▶ [Problem details]
Each line of the records that holds "Prioridad" should be shown in full.

▶ [Given data]
.....

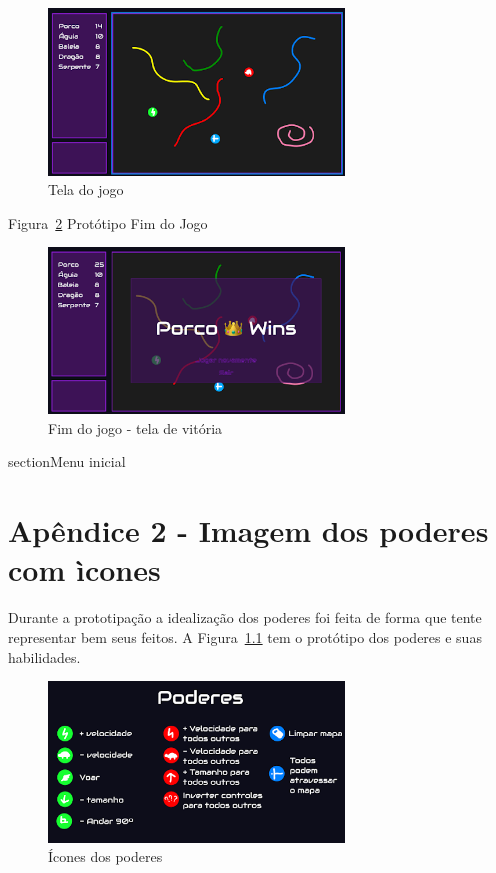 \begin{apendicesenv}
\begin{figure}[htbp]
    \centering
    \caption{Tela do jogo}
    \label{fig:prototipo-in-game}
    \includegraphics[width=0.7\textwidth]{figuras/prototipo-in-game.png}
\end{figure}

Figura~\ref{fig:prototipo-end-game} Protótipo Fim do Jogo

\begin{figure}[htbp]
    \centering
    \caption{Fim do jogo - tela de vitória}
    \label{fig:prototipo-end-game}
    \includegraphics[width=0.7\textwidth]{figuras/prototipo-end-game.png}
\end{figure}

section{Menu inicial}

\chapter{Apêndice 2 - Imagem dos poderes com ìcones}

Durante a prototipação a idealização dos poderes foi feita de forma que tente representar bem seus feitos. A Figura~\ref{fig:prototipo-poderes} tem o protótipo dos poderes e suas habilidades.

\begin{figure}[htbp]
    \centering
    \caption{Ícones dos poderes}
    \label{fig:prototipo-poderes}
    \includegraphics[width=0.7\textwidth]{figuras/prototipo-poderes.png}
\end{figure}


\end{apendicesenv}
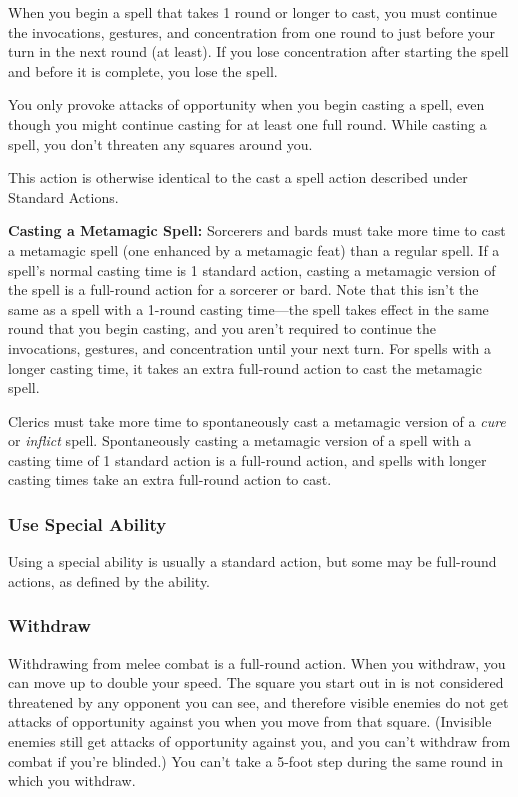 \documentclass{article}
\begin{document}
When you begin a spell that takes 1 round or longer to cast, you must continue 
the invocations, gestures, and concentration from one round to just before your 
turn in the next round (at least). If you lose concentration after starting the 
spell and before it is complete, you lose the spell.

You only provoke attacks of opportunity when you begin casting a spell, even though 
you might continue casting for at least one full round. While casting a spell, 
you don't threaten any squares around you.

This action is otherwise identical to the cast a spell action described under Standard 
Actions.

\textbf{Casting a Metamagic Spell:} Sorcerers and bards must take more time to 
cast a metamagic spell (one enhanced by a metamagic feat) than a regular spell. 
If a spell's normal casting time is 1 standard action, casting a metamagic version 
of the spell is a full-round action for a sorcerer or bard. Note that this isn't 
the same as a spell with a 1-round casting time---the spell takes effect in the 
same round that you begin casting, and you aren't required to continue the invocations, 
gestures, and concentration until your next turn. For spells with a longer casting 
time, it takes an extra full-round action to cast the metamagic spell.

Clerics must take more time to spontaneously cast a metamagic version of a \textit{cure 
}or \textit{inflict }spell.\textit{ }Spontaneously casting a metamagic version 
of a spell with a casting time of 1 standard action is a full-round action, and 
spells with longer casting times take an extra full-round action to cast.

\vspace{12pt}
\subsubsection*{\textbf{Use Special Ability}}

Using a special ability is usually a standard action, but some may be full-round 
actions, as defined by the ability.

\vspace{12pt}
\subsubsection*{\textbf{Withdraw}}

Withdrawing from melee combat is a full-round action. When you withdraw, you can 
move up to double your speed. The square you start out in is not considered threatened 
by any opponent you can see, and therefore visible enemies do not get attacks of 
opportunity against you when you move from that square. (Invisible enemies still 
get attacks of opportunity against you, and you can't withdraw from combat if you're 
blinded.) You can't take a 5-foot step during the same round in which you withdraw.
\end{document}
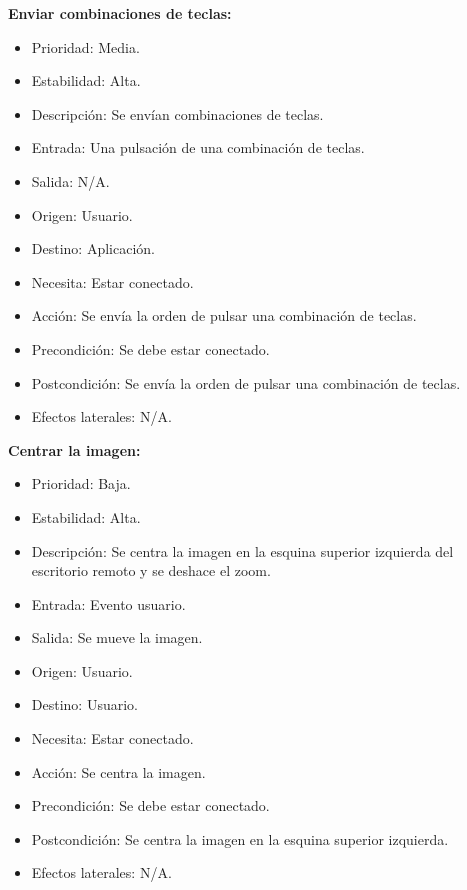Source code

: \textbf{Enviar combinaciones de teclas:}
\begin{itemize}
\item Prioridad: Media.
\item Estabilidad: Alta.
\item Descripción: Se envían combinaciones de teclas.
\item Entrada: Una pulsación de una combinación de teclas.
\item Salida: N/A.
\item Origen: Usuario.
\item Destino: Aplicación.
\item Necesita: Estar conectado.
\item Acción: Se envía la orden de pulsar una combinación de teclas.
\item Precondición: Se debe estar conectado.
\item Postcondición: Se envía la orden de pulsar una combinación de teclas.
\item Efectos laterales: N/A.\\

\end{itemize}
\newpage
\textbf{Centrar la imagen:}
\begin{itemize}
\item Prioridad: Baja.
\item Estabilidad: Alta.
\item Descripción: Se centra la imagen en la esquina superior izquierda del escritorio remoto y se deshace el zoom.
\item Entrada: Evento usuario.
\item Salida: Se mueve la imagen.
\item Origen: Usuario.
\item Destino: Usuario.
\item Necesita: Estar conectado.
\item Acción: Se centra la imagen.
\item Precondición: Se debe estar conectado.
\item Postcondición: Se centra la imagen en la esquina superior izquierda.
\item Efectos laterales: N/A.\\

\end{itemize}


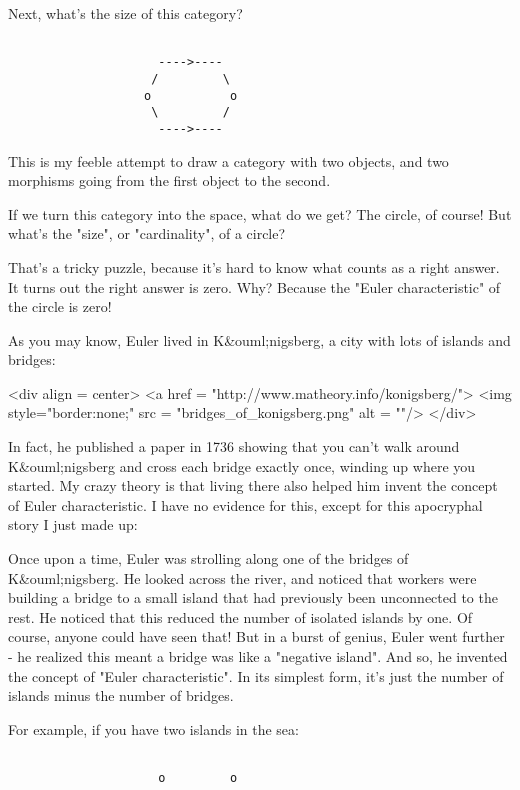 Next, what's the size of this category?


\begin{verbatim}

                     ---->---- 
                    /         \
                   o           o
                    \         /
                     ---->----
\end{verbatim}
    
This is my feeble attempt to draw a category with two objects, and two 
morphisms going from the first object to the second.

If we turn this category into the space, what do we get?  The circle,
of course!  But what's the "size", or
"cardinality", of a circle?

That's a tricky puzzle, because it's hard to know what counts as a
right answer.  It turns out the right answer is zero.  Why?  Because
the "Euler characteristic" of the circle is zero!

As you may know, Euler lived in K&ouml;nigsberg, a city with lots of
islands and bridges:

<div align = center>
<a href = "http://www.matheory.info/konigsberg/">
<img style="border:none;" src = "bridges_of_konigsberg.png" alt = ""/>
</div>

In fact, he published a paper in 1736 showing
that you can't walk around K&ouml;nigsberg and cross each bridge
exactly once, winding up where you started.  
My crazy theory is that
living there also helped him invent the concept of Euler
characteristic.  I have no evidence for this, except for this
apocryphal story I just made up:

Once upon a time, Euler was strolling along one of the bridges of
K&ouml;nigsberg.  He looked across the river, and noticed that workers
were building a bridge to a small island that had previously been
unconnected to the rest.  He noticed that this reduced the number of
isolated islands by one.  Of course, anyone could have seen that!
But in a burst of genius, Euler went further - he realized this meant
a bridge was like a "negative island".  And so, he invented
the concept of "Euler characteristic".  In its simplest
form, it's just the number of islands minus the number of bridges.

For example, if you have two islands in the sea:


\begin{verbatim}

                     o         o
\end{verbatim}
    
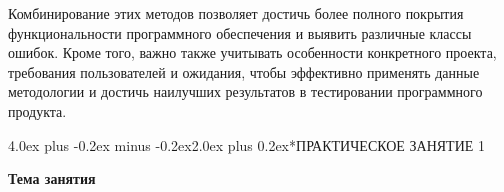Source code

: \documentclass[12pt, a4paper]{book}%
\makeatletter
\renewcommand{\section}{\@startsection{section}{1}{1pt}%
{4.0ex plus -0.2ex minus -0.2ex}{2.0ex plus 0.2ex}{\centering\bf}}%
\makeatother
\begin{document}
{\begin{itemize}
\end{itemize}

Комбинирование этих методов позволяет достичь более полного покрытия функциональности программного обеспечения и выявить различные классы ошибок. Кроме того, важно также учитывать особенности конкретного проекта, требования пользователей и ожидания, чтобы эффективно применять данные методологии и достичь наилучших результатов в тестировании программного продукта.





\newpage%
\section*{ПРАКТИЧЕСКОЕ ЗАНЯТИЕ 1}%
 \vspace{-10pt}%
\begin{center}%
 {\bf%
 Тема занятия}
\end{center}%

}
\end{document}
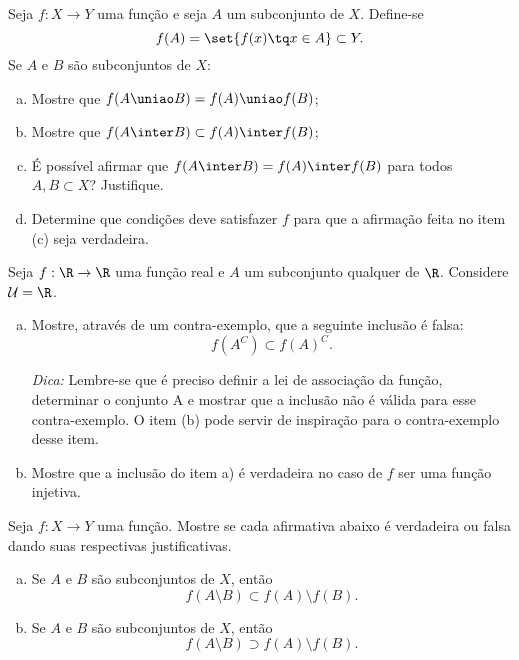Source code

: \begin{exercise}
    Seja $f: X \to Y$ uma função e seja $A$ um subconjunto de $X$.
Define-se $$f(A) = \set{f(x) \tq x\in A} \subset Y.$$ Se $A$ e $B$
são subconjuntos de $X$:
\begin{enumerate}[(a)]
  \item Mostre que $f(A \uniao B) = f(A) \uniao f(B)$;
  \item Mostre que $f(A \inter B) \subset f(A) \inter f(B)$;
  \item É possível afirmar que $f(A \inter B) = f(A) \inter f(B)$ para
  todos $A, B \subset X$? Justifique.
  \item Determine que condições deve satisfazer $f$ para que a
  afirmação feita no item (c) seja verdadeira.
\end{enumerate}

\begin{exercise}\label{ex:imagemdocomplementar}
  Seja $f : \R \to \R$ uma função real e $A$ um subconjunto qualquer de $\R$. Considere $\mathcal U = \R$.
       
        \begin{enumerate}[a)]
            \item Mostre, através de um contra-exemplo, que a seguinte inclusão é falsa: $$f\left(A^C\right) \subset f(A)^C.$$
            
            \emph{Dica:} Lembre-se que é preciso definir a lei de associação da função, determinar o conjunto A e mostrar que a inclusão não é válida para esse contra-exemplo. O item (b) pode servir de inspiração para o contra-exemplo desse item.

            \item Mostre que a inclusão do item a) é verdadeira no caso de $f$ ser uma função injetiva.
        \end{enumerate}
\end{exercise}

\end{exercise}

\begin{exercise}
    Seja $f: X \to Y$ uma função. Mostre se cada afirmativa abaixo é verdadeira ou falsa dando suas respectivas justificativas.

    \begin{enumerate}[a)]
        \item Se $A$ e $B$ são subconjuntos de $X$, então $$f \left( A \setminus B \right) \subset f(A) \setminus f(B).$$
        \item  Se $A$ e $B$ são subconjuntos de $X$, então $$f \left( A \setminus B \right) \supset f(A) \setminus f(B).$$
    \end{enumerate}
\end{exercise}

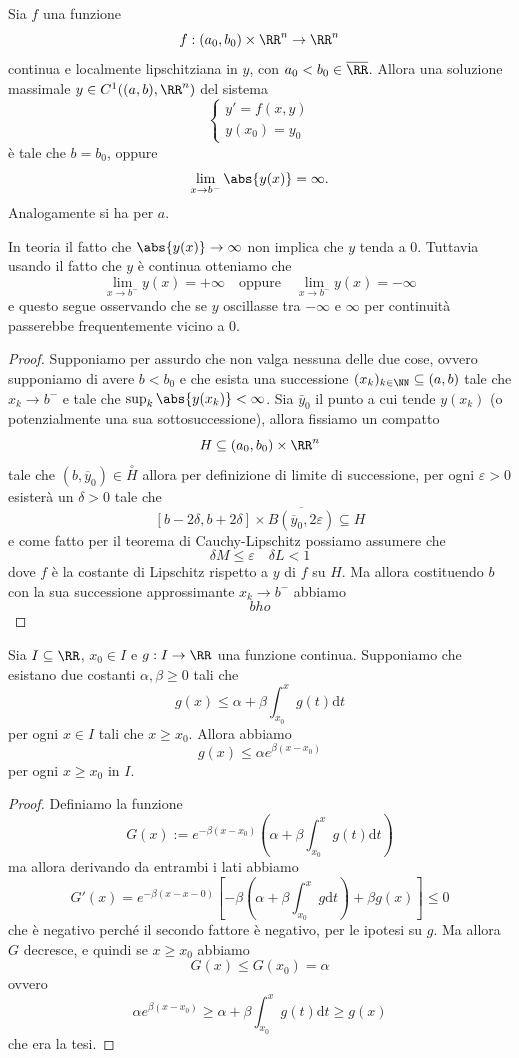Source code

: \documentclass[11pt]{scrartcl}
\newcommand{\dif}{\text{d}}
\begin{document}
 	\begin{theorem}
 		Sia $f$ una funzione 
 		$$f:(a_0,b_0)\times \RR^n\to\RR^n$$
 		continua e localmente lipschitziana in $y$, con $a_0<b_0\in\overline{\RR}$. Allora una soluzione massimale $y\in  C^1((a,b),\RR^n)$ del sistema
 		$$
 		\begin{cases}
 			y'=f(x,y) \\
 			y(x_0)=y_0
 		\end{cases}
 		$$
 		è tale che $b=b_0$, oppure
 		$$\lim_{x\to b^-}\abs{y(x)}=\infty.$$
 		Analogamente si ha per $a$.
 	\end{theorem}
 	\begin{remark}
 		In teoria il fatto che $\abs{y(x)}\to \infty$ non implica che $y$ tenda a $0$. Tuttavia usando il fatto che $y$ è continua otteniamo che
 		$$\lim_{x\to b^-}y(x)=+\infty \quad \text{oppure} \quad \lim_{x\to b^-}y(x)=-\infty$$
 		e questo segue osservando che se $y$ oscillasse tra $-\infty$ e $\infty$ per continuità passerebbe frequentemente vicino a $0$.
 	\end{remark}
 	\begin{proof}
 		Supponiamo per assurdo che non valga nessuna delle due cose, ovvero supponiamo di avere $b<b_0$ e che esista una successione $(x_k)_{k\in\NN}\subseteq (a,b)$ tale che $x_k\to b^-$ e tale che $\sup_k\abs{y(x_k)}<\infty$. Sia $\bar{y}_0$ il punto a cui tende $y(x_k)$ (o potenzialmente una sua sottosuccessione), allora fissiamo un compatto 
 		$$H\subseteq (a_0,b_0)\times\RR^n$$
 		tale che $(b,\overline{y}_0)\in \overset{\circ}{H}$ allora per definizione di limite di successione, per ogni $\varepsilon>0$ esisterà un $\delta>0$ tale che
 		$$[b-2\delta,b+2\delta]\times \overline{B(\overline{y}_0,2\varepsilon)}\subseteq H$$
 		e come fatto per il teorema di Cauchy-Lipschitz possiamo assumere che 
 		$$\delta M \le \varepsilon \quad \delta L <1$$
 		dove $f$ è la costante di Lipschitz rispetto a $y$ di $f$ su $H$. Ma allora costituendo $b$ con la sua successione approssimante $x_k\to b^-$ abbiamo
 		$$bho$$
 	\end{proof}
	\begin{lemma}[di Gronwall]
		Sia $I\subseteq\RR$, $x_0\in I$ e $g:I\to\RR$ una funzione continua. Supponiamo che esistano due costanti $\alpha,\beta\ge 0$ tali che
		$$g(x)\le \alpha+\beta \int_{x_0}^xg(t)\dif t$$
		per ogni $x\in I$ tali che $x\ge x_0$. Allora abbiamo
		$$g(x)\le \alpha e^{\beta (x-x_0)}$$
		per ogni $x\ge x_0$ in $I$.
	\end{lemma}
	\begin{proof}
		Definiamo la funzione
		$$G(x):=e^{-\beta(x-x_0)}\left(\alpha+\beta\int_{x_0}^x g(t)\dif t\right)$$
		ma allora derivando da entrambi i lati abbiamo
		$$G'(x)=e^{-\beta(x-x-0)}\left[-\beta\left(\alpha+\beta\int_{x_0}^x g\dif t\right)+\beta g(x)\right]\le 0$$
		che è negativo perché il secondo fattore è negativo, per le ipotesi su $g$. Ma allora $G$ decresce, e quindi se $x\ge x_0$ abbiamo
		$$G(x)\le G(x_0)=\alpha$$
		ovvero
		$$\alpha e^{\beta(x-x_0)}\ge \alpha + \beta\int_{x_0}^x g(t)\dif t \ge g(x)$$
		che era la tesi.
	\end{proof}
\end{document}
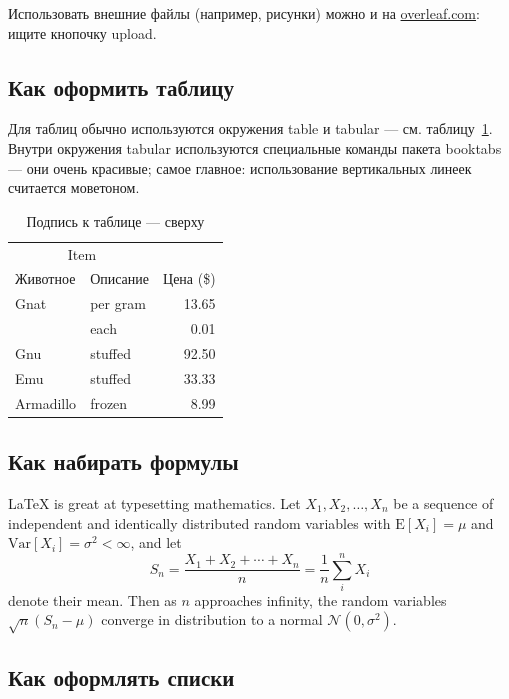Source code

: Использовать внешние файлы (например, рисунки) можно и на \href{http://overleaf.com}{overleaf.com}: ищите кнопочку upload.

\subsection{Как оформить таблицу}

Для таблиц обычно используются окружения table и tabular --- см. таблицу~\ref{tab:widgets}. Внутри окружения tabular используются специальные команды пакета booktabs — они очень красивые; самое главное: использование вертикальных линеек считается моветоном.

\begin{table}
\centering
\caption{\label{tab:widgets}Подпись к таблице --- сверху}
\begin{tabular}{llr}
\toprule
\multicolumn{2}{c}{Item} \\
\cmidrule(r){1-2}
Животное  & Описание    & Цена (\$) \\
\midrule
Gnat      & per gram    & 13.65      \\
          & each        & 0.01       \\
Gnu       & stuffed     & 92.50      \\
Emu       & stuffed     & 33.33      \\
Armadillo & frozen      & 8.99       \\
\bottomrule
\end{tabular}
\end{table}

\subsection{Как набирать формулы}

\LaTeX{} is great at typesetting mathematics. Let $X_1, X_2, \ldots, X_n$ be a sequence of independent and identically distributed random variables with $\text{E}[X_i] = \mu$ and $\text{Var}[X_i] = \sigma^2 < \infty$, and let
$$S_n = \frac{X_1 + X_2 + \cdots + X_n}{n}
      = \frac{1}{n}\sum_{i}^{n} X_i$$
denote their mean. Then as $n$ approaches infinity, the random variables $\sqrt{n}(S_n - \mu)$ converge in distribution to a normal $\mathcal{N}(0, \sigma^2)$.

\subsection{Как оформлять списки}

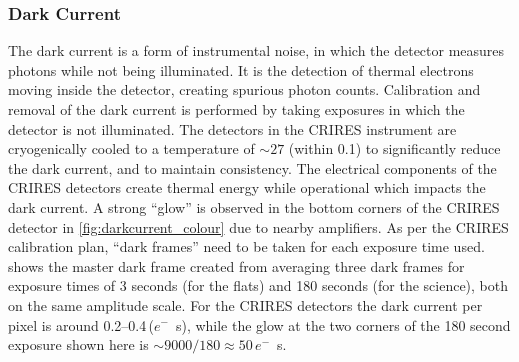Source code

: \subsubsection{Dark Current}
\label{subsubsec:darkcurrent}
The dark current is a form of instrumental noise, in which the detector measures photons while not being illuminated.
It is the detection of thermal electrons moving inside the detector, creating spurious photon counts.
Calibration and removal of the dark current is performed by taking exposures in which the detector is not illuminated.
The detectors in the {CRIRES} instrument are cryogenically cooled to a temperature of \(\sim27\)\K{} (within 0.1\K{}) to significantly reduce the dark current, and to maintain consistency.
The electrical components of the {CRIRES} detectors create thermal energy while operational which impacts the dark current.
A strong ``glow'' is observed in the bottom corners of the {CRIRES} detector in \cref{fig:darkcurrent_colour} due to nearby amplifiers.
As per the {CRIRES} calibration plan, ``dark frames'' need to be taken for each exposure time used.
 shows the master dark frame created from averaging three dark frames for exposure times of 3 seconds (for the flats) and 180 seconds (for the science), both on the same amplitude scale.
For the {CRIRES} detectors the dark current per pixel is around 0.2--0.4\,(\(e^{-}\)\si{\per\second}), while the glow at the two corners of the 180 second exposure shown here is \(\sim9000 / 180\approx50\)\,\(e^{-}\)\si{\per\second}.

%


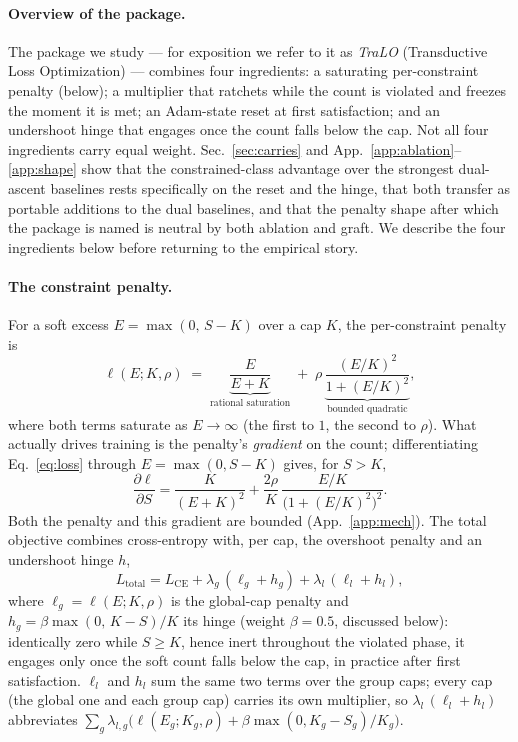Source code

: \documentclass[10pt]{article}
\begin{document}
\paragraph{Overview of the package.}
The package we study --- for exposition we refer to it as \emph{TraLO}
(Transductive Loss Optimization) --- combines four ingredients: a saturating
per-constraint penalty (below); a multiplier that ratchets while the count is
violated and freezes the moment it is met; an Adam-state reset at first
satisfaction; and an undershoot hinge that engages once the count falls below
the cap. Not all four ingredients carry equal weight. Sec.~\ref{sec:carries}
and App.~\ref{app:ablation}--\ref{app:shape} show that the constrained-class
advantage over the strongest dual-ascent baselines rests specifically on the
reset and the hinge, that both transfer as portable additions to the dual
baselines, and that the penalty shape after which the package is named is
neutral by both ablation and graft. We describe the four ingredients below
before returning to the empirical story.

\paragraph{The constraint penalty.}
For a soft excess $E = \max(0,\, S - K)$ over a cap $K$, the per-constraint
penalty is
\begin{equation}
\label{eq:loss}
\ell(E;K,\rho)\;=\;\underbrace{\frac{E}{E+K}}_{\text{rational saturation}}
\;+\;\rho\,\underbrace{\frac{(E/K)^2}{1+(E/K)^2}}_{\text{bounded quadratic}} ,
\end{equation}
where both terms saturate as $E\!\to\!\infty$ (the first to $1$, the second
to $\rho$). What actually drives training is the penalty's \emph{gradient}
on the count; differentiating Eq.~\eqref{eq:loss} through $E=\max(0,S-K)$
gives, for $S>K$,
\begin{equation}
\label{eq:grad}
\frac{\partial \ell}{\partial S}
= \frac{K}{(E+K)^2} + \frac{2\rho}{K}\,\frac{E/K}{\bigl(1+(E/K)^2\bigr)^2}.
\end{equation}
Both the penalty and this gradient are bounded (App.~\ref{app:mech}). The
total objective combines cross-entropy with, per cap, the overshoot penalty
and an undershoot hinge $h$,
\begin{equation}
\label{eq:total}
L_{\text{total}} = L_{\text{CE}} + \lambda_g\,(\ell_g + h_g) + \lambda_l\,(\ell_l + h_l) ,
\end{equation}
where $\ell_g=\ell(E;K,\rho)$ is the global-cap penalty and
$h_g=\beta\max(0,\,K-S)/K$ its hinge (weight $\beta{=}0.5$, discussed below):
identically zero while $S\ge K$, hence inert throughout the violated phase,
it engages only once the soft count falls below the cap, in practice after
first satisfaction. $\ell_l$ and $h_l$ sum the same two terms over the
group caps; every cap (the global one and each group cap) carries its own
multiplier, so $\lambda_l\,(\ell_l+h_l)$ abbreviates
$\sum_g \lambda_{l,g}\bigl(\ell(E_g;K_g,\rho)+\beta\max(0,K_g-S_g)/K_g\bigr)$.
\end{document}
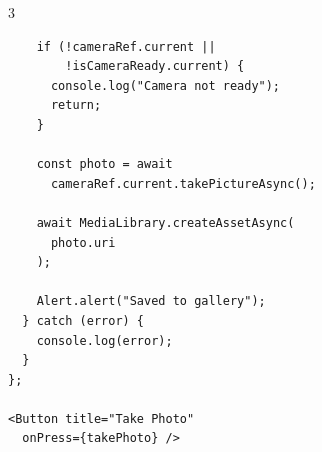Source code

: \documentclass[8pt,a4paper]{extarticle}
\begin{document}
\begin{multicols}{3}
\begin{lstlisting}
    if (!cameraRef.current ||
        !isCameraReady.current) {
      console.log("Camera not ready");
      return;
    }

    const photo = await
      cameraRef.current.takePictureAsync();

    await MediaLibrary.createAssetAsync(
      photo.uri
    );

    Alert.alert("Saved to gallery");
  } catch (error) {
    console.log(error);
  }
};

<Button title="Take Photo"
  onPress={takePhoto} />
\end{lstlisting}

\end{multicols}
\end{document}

.....

▶ [Task response]
\item Prioridad: Media.
\item Prioridad: Baja.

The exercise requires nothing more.